BEGIN DATA FOR THIS EXERCISE
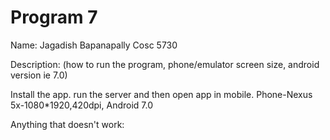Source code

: # Program 7
Name:  Jagadish Bapanapally
Cosc 5730

Description:  (how to run the program, phone/emulator screen size, android version ie 7.0)

Install the app. run the server and then open app in mobile.
Phone-Nexus 5x-1080*1920,420dpi, Android 7.0


Anything that doesn't work:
END DATA FOR THIS EXERCISE
● **WHAT TO DO**
Each entry above should be copied exactly. The pictures should not.

● **TASK OUTPUT**
Source code

: # Program 7
Name:  Jagadish Bapanapally
Cosc 5730

Description:  (how to run the program, phone/emulator screen size, android version ie 7.0)

Install the app. run the server and then open app in mobile.
Phone-Nexus 5x-1080*1920,420dpi, Android 7.0


Anything that doesn't work:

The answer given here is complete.